> Task statement: Copy, from the data below, each line that has the word "textbf".

*** Block opens ***

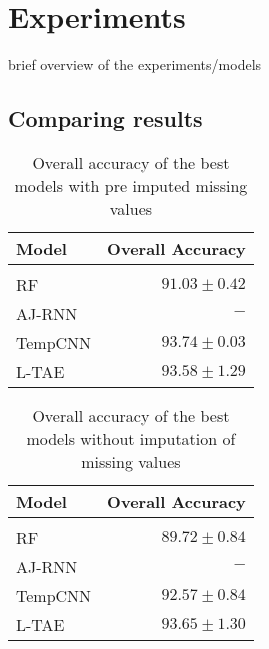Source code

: \section{Experiments}
brief overview of the experiments/models


\pagebreak

\pagebreak

\pagebreak

\pagebreak


\subsection{Comparing results}

\begin{table}[!htbp]
  \centering
    \begin{tabular}{lr}
    Model                       & Overall Accuracy             \\[0.2cm] 
    \hline \\[-0.2cm]
    RF      & $91.03 \pm 0.42$\\
    AJ-RNN & $-$\\
    TempCNN & $93.74 \pm 0.03$\\
    L-TAE   & $93.58 \pm 1.29$
    \end{tabular}
  \caption{Overall accuracy of the best models with pre imputed missing values} 
\end{table}

\begin{table}[!htbp]
  \centering
    \begin{tabular}{lr}
    Model                       & Overall Accuracy             \\[0.2cm] 
    \hline \\[-0.2cm]
    RF      & $89.72 \pm 0.84$\\
    AJ-RNN & $-$\\
    TempCNN & $92.57 \pm 0.84$\\
    L-TAE   & $93.65 \pm 1.30$
    \end{tabular}
  \caption{Overall accuracy of the best models without imputation of missing values} 
\end{table}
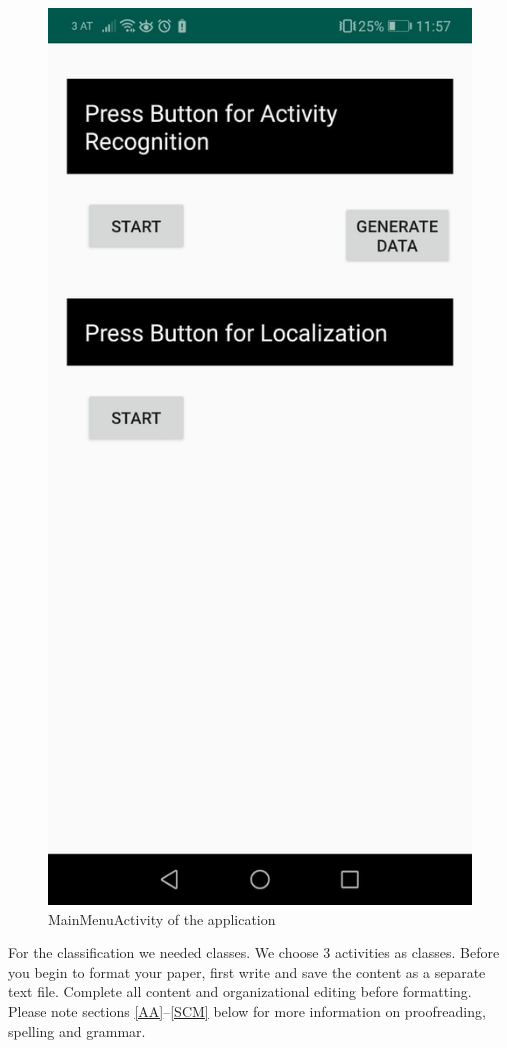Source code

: \documentclass[conference]{IEEEtran}
\begin{document}
\begin{figure}
\includegraphics[scale=0.2]{MainActivity.jpeg}
\centering
\caption{MainMenuActivity of the application}
\label{fig:mainmenuactivity}
\end{figure}
For the classification we needed classes. We choose 3 activities as classes. 
Before you begin to format your paper, first write and save the content as a 
separate text file. Complete all content and organizational editing before 
formatting. Please note sections \ref{AA}--\ref{SCM} below for more information on 
proofreading, spelling and grammar.
\end{document}
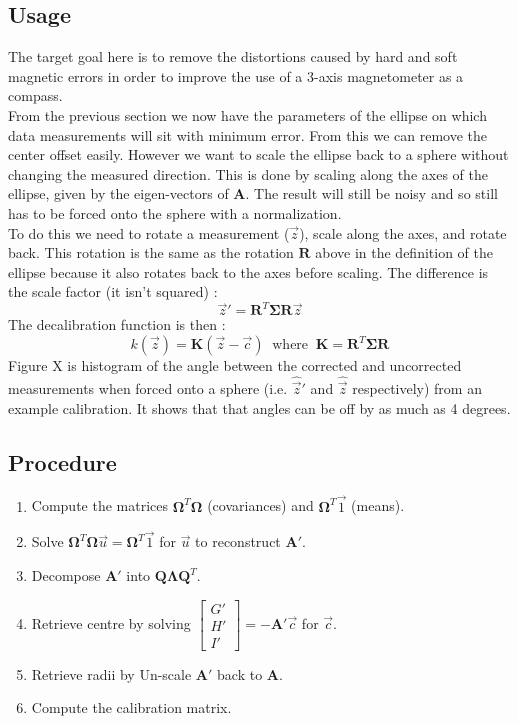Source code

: \documentclass{article}
\def\mat#1{\mathbf{#1}}
\begin{document}
\subsection{Usage}
The target goal here is to remove the distortions caused by hard and soft magnetic errors in order to improve the use of a 3-axis magnetometer as a compass.
\\
From the previous section we now have the parameters of the ellipse on which data measurements 
will sit with minimum error. From this we can remove the center offset easily.
However we want to scale the ellipse back to a sphere without changing the measured direction.
This is done by scaling along the axes of the ellipse, given by the eigen-vectors of $\mat{A}$. The result will still be noisy and so still has to be forced onto the sphere with a normalization.
\\
To do this we need to rotate a measurement ($\vec{z}$), scale along the axes, and rotate back. This rotation is the same as the rotation $\mat{R}$ above in the definition of the ellipse because it also rotates back to the axes before scaling. The difference is the scale factor (it isn't squared) :
\begin{equation}
\vec{z}' = \mat{R}^T \mat{\Sigma} \mat{R} \vec{z}
\end{equation}
The decalibration function is then :
\begin{equation}
k(\vec{z}) = \mat{K}\left( \vec{z} - \vec{c} \right)~\text{ where }~\mat{K} = \mat{R}^T \mat{\Sigma} \mat{R}
\end{equation}
Figure X is histogram of the angle between the corrected and uncorrected measurements when forced onto a sphere (i.e. $\hat{\vec{z}}'$ and $\hat{\vec{z}}$ respectively) from an example calibration. It shows that that angles can be off by as much as 4 degrees.
\subsection{Procedure}
\begin{enumerate}
\item Compute the matrices $\mat{\Omega}^T \mat{\Omega}$ (covariances) and $\mat{\Omega}^T \vec{1}$ (means).
\item Solve $\mat{\Omega}^T \mat{\Omega} \vec{u} = \mat{\Omega}^T \vec{1}$ for $\vec{u}$ to reconstruct $\mat{A}'$.
\item Decompose $\mat{A'}$ into $\mat{Q}\mat{\Lambda}\mat{Q}^T$.
\item Retrieve centre by solving $\left[\begin{smallmatrix} G'\\H'\\I' \end{smallmatrix}\right] = -\mat{A'}\vec{c}$ for $\vec{c}$.
\item Retrieve radii by Un-scale $\mat{A'}$ back to $\mat{A}$.
\item Compute the calibration matrix.
\end{enumerate}
\end{document}
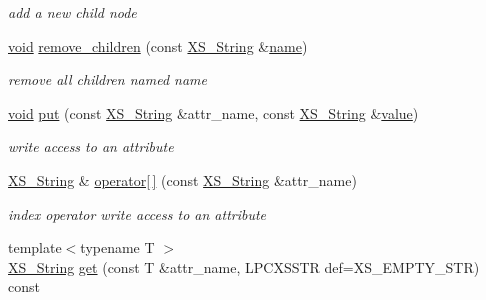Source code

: \begin{DoxyCompactItemize}
\begin{DoxyCompactList}\small\item\em add a new child node \end{DoxyCompactList}\item 
\mbox{\label{struct_x_m_l_storage_1_1_x_m_l_node_a066b8036857d66514c0cc0a0457be8bb}} 
\hyperlink{interfacevoid}{void} \hyperlink{struct_x_m_l_storage_1_1_x_m_l_node_a066b8036857d66514c0cc0a0457be8bb}{remove\+\_\+children} (const \hyperlink{struct_x_m_l_storage_1_1_x_s___string}{X\+S\+\_\+\+String} \&\hyperlink{structname}{name})
\begin{DoxyCompactList}\small\item\em remove all children named \textquotesingle{}name\textquotesingle{} \end{DoxyCompactList}\item 
\mbox{\label{struct_x_m_l_storage_1_1_x_m_l_node_a34fa631b0b170ffb414b74b4c01aac61}} 
\hyperlink{interfacevoid}{void} \hyperlink{struct_x_m_l_storage_1_1_x_m_l_node_a34fa631b0b170ffb414b74b4c01aac61}{put} (const \hyperlink{struct_x_m_l_storage_1_1_x_s___string}{X\+S\+\_\+\+String} \&attr\+\_\+name, const \hyperlink{struct_x_m_l_storage_1_1_x_s___string}{X\+S\+\_\+\+String} \&\hyperlink{unionvalue}{value})
\begin{DoxyCompactList}\small\item\em write access to an attribute \end{DoxyCompactList}\item 
\mbox{\label{struct_x_m_l_storage_1_1_x_m_l_node_a209150f6997ed495d70ddcbdeecbe9f5}} 
\hyperlink{struct_x_m_l_storage_1_1_x_s___string}{X\+S\+\_\+\+String} \& \hyperlink{struct_x_m_l_storage_1_1_x_m_l_node_a209150f6997ed495d70ddcbdeecbe9f5}{operator\mbox{[}$\,$\mbox{]}} (const \hyperlink{struct_x_m_l_storage_1_1_x_s___string}{X\+S\+\_\+\+String} \&attr\+\_\+name)
\begin{DoxyCompactList}\small\item\em index operator write access to an attribute \end{DoxyCompactList}\item 
\mbox{\label{struct_x_m_l_storage_1_1_x_m_l_node_a87e612411a8267fbaa273f2d231bf042}} 
{\footnotesize template$<$typename T $>$ }\\\hyperlink{struct_x_m_l_storage_1_1_x_s___string}{X\+S\+\_\+\+String} \hyperlink{struct_x_m_l_storage_1_1_x_m_l_node_a87e612411a8267fbaa273f2d231bf042}{get} (const T \&attr\+\_\+name, L\+P\+C\+X\+S\+S\+TR def=X\+S\+\_\+\+E\+M\+P\+T\+Y\+\_\+\+S\+TR) const

\end{DoxyCompactItemize}
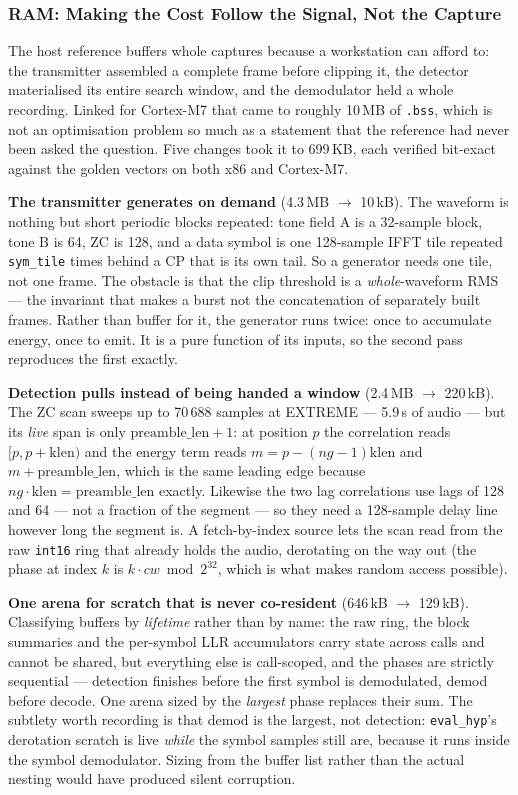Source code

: \subsubsection{RAM: Making the Cost Follow the Signal, Not the Capture}

The host reference buffers whole captures because a workstation can
afford to: the transmitter assembled a complete frame before clipping
it, the detector materialised its entire search window, and the
demodulator held a whole recording. Linked for Cortex-M7 that came to
roughly 10\,MB of \texttt{.bss}, which is not an optimisation problem so
much as a statement that the reference had never been asked the
question. Five changes took it to 699\,KB, each verified bit-exact
against the golden vectors on both x86 and Cortex-M7.

\textbf{The transmitter generates on demand} (4.3\,MB $\rightarrow$
10\,kB). The waveform is nothing but short periodic blocks repeated:
tone field A is a 32-sample block, tone B is 64, ZC is 128, and a data
symbol is one 128-sample IFFT tile repeated \texttt{sym\_tile} times
behind a CP that is its own tail. So a generator needs one tile, not one
frame. The obstacle is that the clip threshold is a \emph{whole}-waveform
RMS --- the invariant that makes a burst not the concatenation of
separately built frames. Rather than buffer for it, the generator runs
twice: once to accumulate energy, once to emit. It is a pure function of
its inputs, so the second pass reproduces the first exactly.

\textbf{Detection pulls instead of being handed a window} (2.4\,MB
$\rightarrow$ 220\,kB). The ZC scan sweeps up to 70\,688 samples at
EXTREME --- 5.9\,s of audio --- but its \emph{live} span is only
$\mathrm{preamble\_len}+1$: at position $p$ the correlation reads
$[p, p{+}\mathrm{klen})$ and the energy term reads
$m = p-(ng{-}1)\mathrm{klen}$ and $m+\mathrm{preamble\_len}$, which is
the same leading edge because $ng \cdot \mathrm{klen} =
\mathrm{preamble\_len}$ exactly. Likewise the two lag correlations use
lags of 128 and 64 --- not a fraction of the segment --- so they need a
128-sample delay line however long the segment is. A fetch-by-index
source lets the scan read from the raw \texttt{int16} ring that already
holds the audio, derotating on the way out (the phase at index $k$ is
$k \cdot cw \bmod 2^{32}$, which is what makes random access possible).

\textbf{One arena for scratch that is never co-resident} (646\,kB
$\rightarrow$ 129\,kB). Classifying buffers by \emph{lifetime} rather
than by name: the raw ring, the block summaries and the per-symbol LLR
accumulators carry state across calls and cannot be shared, but
everything else is call-scoped, and the phases are strictly sequential
--- detection finishes before the first symbol is demodulated, demod
before decode. One arena sized by the \emph{largest} phase replaces
their sum. The subtlety worth recording is that demod is the largest,
not detection: \texttt{eval\_hyp}'s derotation scratch is live
\emph{while} the symbol samples still are, because it runs inside the
symbol demodulator. Sizing from the buffer list rather than the actual
nesting would have produced silent corruption.

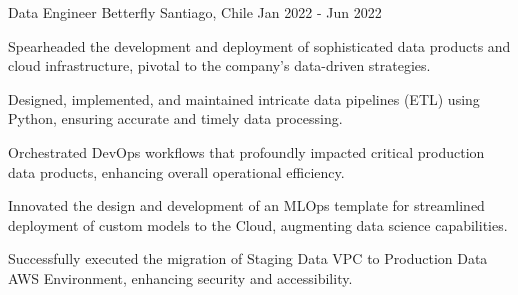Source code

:   \cventry
  {Data Engineer}
  {Betterfly}
  {Santiago, Chile}
  {Jan 2022 - Jun 2022}
  {
  \begin{cvitems} %
    \item Spearheaded the development and deployment of sophisticated data products and cloud infrastructure, pivotal to the company's data-driven strategies.
    \item Designed, implemented, and maintained intricate data pipelines (ETL) using Python, ensuring accurate and timely data processing.
    \item Orchestrated DevOps workflows that profoundly impacted critical production data products, enhancing overall operational efficiency.
    \item Innovated the design and development of an MLOps template for streamlined deployment of custom models to the Cloud, augmenting data science capabilities.
    \item Successfully executed the migration of Staging Data VPC to Production Data AWS Environment, enhancing security and accessibility.
  \end{cvitems}
  }
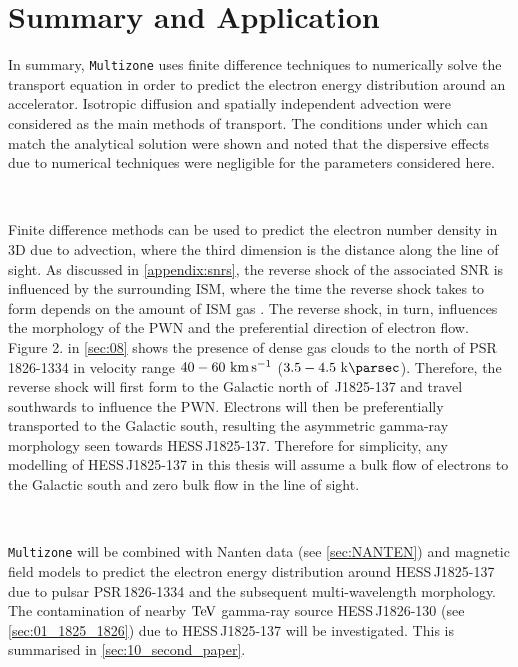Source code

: \section{Summary and Application}

In summary, {\tt Multizone} uses finite difference techniques to numerically solve the transport equation in order to predict the electron energy distribution around an accelerator. Isotropic diffusion and spatially independent advection were considered as the main methods of transport. The conditions under which \multizone can match the analytical solution were shown and noted that the dispersive effects due to numerical techniques were negligible for the parameters considered here.
\par~\par
Finite difference methods can be used to predict the electron number density in 3D due to advection, where the third dimension is the distance along the line of sight. As discussed in \autoref{appendix:snrs}, the reverse shock of the associated SNR is influenced by the surrounding ISM, where the time the reverse shock takes to form depends on the amount of ISM gas \citep{alma9928040781501811}. The reverse shock, in turn, influences the morphology of the PWN and the preferential direction of electron flow. Figure 2. in \autoref{sec:08} shows the presence of dense gas clouds to the north of \mbox{PSR\,1826-1334} in velocity range $40-60~\si{\kilo\meter\per\second}$ ($3.5-4.5~\kpc$). Therefore, the reverse shock will first form to the Galactic north of \mbox{\HESS\,J1825-137} and travel southwards to influence the PWN. Electrons will then be preferentially transported to the Galactic south, resulting the asymmetric gamma-ray morphology seen towards \mbox{HESS\,J1825-137}. Therefore for simplicity, any modelling of \mbox{HESS\,J1825-137} in this thesis will assume a bulk flow of electrons to the Galactic south and zero bulk flow in the line of sight.
\par~\par
{\tt Multizone} will be combined with Nanten data (see \autoref{sec:NANTEN}) and magnetic field models to predict the electron energy distribution around \mbox{HESS\,J1825-137} due to pulsar \mbox{PSR\,1826-1334} and the subsequent multi-wavelength morphology. The contamination of nearby $\TeV$ gamma-ray source \mbox{HESS\,J1826-130} (see \autoref{sec:01_1825_1826}) due to \mbox{HESS\,J1825-137} will be investigated. This is summarised in \autoref{sec:10_second_paper}.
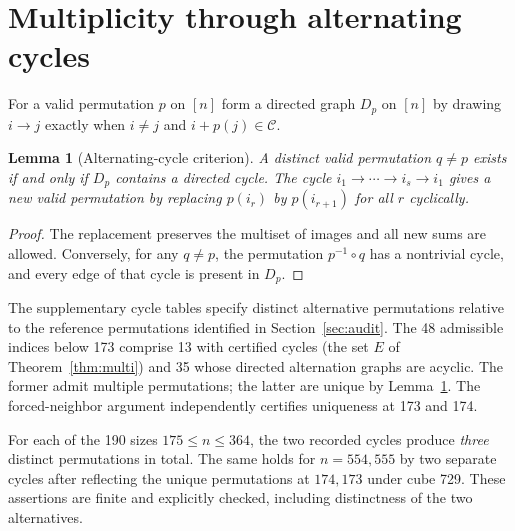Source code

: \documentclass[9pt]{extarticle}
\newtheorem{lemma}[theorem]{Lemma}
\newcommand{\C}{\mathcal C}
\begin{document}
\section{Multiplicity through alternating cycles}\label{sec:multi}
For a valid permutation $p$ on $[n]$ form a directed graph $D_p$ on $[n]$ by drawing $i\to j$ exactly when $i\ne j$ and $i+p(j)\in\C$.
\begin{lemma}[Alternating-cycle criterion]\label{lem:cycle}
A distinct valid permutation $q\ne p$ exists if and only if $D_p$ contains a directed cycle. The cycle $i_1\to\cdots\to i_s\to i_1$ gives a new valid permutation by replacing $p(i_r)$ by $p(i_{r+1})$ for all $r$ cyclically.
\end{lemma}
\begin{proof}
The replacement preserves the multiset of images and all new sums are allowed. Conversely, for any $q\ne p$, the permutation $p^{-1}\circ q$ has a nontrivial cycle, and every edge of that cycle is present in $D_p$.
\end{proof}

The supplementary cycle tables specify distinct alternative permutations relative to the reference permutations identified in Section~\ref{sec:audit}. The 48 admissible indices below 173 comprise 13 with certified cycles (the set $E$ of Theorem~\ref{thm:multi}) and 35 whose directed alternation graphs are acyclic. The former admit multiple permutations; the latter are unique by Lemma~\ref{lem:cycle}. The forced-neighbor argument independently certifies uniqueness at 173 and 174.

For each of the 190 sizes $175\le n\le364$, the two recorded cycles produce \emph{three} distinct permutations in total. The same holds for $n=554, 555$ by two separate cycles after reflecting the unique permutations at $174, 173$ under cube 729. These assertions are finite and explicitly checked, including distinctness of the two alternatives.
\end{document}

*** Block closes ***

> Exercise answer:
\textbf{The transmitter generates on demand} (4.3\,MB $\rightarrow$
\textbf{Detection pulls instead of being handed a window} (2.4\,MB
\textbf{One arena for scratch that is never co-resident} (646\,kB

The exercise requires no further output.